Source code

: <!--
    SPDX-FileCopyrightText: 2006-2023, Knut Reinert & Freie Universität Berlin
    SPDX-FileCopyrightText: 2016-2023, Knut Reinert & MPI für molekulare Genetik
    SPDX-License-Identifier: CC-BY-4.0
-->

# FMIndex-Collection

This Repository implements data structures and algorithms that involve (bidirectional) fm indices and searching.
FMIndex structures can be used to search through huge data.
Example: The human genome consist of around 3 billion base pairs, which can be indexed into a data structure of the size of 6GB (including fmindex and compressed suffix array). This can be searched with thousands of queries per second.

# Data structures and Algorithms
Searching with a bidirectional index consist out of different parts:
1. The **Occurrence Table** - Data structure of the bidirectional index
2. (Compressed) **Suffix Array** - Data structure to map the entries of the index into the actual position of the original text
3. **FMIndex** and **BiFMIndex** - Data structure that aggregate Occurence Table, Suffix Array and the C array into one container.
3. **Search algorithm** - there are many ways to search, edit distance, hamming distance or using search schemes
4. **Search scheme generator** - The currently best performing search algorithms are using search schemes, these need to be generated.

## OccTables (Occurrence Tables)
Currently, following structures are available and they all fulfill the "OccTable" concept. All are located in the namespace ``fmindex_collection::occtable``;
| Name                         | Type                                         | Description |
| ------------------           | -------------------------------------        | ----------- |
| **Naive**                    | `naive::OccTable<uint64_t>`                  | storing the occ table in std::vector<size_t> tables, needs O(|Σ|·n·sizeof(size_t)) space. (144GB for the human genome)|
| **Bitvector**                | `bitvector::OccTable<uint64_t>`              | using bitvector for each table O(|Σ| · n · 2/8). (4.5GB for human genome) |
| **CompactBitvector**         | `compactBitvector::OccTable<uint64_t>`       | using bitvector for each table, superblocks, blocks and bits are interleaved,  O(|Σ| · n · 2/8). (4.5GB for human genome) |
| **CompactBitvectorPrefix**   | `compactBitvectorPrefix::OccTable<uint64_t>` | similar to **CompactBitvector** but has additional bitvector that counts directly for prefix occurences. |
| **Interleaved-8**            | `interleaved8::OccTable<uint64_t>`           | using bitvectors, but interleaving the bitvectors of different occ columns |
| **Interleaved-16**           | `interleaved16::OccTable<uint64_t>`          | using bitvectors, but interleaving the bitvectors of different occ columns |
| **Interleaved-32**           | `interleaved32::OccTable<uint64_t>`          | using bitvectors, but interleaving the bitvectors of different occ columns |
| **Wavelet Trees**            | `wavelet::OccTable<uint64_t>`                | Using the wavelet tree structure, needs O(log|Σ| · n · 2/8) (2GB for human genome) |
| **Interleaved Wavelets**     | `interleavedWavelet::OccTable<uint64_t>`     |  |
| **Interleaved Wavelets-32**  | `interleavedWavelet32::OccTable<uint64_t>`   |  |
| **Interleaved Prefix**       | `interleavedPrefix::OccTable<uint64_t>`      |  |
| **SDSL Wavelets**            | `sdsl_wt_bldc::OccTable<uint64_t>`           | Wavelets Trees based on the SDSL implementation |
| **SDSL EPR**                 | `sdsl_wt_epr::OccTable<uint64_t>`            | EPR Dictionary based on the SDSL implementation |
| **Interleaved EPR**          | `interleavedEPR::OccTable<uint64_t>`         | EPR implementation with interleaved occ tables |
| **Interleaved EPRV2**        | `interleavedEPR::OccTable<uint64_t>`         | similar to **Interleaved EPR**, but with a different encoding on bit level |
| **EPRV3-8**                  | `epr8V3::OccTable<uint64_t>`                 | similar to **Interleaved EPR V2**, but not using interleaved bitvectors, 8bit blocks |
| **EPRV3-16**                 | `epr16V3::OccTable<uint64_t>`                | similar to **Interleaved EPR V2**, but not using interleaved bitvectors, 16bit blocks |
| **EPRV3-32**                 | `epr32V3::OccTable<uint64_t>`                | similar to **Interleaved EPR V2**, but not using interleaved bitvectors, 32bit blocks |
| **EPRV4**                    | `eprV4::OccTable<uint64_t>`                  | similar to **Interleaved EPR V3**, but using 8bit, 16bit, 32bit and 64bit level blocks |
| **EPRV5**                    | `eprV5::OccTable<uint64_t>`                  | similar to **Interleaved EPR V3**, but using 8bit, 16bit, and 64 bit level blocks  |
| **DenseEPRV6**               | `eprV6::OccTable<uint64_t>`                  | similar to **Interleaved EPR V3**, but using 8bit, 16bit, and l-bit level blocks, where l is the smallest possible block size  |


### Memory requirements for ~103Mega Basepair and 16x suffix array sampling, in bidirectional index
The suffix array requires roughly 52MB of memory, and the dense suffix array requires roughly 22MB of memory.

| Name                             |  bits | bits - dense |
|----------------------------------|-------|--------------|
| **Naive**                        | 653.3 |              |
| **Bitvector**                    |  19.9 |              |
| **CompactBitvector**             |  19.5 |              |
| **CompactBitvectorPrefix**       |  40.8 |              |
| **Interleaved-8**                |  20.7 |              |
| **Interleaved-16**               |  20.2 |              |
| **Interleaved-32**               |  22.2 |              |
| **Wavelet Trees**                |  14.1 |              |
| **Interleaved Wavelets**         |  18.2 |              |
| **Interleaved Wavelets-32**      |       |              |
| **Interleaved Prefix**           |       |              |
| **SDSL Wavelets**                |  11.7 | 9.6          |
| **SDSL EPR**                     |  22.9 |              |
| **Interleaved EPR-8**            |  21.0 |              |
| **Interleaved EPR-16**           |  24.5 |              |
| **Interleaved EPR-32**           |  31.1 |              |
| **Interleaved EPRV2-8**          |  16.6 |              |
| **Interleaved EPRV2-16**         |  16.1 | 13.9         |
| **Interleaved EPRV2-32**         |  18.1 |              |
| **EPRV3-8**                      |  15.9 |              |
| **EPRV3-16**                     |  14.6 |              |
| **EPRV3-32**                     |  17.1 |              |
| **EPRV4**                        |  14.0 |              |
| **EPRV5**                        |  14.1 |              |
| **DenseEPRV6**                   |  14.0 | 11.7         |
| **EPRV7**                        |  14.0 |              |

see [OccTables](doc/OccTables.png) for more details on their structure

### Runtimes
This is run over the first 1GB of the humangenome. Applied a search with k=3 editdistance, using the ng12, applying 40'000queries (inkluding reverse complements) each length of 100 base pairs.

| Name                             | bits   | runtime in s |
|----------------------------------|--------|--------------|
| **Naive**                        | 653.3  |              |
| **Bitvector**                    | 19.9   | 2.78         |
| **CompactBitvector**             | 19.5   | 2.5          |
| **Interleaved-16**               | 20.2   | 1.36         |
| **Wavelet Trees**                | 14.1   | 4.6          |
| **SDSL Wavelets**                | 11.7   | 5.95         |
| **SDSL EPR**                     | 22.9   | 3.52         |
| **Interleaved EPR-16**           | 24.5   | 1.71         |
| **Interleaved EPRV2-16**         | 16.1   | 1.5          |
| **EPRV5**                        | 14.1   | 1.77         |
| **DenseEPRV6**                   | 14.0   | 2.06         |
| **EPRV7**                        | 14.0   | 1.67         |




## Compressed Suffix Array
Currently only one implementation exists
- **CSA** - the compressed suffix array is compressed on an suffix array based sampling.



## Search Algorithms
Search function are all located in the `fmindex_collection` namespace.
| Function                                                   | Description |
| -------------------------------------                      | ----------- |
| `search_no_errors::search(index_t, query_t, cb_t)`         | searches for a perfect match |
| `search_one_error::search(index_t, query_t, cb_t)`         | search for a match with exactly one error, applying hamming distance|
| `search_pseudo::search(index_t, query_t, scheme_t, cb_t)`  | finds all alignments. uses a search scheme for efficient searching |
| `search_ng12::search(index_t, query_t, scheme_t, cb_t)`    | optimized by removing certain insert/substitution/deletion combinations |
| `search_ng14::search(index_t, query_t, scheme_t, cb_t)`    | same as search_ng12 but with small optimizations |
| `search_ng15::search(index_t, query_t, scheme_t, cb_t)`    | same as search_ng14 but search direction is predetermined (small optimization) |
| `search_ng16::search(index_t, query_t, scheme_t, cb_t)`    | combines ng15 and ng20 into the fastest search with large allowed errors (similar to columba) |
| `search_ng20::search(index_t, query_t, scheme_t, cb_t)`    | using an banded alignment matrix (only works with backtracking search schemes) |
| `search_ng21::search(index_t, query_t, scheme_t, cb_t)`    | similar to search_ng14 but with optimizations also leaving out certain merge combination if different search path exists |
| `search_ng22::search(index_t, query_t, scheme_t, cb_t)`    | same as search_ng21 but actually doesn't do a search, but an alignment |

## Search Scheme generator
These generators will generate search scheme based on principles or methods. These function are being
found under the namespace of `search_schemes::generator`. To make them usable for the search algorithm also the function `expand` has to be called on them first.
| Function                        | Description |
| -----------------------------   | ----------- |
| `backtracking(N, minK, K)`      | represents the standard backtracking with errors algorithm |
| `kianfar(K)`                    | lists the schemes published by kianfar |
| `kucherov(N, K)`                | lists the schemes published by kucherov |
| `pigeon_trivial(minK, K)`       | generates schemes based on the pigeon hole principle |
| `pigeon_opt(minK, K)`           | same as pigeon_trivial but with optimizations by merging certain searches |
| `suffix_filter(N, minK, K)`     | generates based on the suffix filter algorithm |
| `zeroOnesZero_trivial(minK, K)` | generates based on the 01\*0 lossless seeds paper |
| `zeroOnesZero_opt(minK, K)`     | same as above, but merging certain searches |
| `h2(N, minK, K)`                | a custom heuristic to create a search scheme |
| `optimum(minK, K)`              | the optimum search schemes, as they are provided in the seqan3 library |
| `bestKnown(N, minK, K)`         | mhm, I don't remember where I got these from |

What you should do:
Reproduce exactly, and with no other material, the lines between those holding "Dictionary based on the SDSL implementation |" and "bit level |", inclusive.

Task output:
| **SDSL EPR**                 | `sdsl_wt_epr::OccTable<uint64_t>`            | EPR Dictionary based on the SDSL implementation |
| **Interleaved EPR**          | `interleavedEPR::OccTable<uint64_t>`         | EPR implementation with interleaved occ tables |
| **Interleaved EPRV2**        | `interleavedEPR::OccTable<uint64_t>`         | similar to **Interleaved EPR**, but with a different encoding on bit level |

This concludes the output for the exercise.